Success with Deep Learning on Structured Data?

I work at a company with lots of structured data (i.e. rows and columns). I’v been trying for the last year plus to build state-of-the-art deep learning models on a few of these datasets. To be considered state-of-the-art, I generally mean that it would out-perform a gradient-boosting machine implemented via XGBoost or LightGBM. I’ve tried implementations in both keras+TF and now fastai+pytorch but have been unsuccessful to date to find a model that beats gradient-boosted machines.

I’m familiar with a couple kaggle competitions where deep learning has been effective such as Rossman and Porto Seguro.
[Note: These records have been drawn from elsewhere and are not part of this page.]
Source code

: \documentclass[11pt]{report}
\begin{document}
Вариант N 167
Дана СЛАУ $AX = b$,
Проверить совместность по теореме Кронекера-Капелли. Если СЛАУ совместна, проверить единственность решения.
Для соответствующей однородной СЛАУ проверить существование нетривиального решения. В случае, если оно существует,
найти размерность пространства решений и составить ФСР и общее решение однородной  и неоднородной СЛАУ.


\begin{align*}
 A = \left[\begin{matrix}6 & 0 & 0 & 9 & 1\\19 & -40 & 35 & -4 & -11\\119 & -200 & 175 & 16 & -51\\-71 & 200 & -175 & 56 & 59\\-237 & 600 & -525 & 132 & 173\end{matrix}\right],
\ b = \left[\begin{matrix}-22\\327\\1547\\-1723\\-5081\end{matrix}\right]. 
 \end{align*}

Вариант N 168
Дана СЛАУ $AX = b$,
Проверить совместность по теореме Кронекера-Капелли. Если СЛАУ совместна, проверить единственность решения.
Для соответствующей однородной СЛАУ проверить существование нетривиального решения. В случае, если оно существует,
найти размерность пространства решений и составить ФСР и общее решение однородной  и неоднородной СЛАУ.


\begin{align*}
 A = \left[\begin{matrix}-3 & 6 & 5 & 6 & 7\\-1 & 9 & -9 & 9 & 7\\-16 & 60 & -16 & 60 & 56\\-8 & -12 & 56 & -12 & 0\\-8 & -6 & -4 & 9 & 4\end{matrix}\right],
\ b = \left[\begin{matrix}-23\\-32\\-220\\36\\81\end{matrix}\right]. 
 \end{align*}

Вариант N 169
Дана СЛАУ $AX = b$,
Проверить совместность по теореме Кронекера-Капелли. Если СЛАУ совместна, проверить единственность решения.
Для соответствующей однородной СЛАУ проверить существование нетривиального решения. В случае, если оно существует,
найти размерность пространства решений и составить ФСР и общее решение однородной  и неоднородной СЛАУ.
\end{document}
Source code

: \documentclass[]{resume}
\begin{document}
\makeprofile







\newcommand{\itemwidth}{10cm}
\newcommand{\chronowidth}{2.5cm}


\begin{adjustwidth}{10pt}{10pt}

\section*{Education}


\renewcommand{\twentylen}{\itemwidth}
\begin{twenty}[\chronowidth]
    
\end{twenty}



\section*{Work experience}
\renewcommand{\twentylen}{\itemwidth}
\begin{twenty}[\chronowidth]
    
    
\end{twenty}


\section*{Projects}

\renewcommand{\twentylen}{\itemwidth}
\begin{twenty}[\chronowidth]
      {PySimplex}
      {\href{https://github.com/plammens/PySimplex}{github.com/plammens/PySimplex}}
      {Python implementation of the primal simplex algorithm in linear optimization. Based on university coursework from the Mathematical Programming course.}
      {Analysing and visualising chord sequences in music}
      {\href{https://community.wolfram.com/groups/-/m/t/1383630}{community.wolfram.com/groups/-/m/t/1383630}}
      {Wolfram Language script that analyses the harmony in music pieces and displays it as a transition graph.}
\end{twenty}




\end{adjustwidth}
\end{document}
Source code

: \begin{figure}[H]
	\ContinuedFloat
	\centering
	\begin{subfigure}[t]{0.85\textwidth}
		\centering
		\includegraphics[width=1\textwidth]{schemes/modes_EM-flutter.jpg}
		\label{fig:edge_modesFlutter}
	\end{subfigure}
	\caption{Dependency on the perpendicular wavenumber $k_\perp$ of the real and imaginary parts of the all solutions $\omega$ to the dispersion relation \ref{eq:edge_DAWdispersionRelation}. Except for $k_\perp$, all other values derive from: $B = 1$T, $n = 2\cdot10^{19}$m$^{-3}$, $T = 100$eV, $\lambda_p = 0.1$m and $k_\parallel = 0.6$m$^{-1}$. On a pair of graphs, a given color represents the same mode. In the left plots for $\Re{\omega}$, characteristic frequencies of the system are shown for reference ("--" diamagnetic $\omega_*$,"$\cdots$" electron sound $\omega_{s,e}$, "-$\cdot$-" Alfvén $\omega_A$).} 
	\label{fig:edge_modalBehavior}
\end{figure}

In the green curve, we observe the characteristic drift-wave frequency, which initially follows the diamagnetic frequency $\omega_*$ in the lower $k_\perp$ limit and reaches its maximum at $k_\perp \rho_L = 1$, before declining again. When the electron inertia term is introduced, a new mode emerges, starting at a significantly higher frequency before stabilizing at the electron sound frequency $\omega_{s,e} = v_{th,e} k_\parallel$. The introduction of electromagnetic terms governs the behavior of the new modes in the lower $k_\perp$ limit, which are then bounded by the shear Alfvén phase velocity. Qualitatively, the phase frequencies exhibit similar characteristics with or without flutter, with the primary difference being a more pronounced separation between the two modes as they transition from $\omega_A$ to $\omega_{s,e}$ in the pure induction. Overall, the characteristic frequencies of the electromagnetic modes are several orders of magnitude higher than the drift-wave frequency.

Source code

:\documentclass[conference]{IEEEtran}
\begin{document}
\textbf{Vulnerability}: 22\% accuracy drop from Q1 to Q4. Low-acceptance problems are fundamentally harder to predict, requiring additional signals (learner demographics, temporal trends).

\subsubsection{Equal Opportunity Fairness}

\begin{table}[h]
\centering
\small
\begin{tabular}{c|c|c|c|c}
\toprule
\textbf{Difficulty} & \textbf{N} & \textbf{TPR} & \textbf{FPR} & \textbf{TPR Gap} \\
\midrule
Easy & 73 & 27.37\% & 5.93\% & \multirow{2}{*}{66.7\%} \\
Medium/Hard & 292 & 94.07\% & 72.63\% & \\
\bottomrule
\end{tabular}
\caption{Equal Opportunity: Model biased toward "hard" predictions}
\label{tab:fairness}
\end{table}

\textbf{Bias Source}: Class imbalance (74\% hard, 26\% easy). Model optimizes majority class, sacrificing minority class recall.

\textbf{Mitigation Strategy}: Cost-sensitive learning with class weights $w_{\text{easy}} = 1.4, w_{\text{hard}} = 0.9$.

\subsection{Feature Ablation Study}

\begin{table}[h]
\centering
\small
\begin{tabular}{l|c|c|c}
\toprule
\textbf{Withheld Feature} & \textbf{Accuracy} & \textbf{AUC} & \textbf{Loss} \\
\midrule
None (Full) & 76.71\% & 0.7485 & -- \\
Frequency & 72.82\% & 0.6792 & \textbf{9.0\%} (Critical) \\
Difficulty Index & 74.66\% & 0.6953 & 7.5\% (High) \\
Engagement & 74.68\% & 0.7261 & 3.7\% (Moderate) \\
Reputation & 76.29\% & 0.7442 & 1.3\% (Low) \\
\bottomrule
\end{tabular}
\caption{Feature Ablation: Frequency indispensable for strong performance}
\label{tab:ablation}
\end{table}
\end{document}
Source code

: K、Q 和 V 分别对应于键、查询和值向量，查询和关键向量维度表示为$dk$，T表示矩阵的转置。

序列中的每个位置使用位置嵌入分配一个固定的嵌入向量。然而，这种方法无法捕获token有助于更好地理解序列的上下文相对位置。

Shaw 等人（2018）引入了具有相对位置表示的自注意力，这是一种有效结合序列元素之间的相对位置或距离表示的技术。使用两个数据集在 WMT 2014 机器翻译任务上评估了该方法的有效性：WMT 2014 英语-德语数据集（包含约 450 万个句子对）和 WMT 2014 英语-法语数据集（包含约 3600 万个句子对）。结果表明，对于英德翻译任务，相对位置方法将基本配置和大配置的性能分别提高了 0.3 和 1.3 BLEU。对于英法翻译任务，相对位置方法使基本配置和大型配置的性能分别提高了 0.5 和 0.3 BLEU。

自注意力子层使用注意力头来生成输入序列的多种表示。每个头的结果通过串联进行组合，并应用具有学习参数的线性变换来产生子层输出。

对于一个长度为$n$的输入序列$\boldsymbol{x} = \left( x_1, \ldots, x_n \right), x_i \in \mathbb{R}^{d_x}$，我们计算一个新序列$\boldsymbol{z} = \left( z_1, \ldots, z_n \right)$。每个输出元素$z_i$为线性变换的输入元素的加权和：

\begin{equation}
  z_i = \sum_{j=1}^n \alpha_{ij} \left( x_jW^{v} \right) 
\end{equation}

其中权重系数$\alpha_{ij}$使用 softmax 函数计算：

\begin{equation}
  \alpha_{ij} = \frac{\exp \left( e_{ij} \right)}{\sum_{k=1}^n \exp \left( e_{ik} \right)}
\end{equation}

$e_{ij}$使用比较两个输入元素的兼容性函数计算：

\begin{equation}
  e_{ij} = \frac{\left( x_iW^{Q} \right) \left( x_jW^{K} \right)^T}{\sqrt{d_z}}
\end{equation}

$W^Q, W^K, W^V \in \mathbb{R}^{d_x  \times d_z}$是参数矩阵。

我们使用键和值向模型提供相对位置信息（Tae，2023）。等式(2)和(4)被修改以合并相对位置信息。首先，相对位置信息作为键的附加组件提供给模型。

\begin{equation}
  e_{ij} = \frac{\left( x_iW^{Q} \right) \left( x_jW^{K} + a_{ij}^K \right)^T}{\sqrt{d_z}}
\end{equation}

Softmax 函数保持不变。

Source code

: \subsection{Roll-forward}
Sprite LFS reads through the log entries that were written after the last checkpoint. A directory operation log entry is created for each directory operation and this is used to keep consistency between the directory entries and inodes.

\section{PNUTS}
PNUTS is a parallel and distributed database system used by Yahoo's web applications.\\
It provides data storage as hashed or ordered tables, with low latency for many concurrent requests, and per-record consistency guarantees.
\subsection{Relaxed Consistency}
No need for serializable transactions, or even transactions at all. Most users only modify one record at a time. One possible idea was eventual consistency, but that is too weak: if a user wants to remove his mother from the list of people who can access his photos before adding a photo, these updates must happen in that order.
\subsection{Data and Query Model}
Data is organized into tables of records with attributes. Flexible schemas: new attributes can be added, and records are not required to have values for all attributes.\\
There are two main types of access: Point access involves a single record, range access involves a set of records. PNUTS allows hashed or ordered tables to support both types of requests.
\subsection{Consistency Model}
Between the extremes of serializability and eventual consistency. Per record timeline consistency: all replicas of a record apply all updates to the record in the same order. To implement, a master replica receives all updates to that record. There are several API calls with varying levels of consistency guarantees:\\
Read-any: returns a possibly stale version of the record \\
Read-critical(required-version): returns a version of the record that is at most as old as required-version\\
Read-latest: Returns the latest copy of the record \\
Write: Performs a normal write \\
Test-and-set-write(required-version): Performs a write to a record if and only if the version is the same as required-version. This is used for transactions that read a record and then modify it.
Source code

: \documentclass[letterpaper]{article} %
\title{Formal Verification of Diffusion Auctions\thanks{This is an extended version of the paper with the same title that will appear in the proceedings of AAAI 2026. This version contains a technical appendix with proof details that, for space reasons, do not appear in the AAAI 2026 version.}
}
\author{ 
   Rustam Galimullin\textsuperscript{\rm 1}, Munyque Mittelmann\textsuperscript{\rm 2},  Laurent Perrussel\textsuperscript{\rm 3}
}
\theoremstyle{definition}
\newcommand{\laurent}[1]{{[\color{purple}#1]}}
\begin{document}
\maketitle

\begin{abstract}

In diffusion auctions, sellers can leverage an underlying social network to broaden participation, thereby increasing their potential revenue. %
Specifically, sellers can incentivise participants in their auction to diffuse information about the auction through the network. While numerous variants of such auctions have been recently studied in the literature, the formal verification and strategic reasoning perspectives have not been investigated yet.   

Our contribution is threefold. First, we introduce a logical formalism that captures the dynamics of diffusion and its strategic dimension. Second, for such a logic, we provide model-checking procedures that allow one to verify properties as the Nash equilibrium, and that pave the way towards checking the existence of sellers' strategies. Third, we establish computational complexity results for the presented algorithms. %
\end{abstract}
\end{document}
I’ve tried to replicate these solutions on my datasets, but no luck so far. So outside of those examples, can anyone share some success stories of deep learning on structured data? I’m trying to see if these Kaggle anecdotal success stories are harbingers of a deep learning takeover for structured data problems or if they’re outliers relative to the vast number of models being built on structure data all over industry.


Hi Patrick,

My industry (AEC) almost exclusively generates structured data. I have run a lot of studies on kind of dummy data (parametric building model studies that I run myself) with quite good success. The main difference I see is that I am able to get as good results with GBMs but in a fraction of the time required.

Of course, our datasets are not what you’d call ‘big data’ since we are limited from our cost functions (an energy simulation for a 4x4 room takes 30 secs, makes it hard to run 1m alternatives). But still, on a dataset with 40k rows (models) I trained a model that was nearly as good as an averaged GBM (meaning an average of 8 GBM models) in about 2mins of training time. I haven’t yet tried it on anything close to big data, but I would guess scaling up would favor the deep learning approach? Maybe you have some experiences on that.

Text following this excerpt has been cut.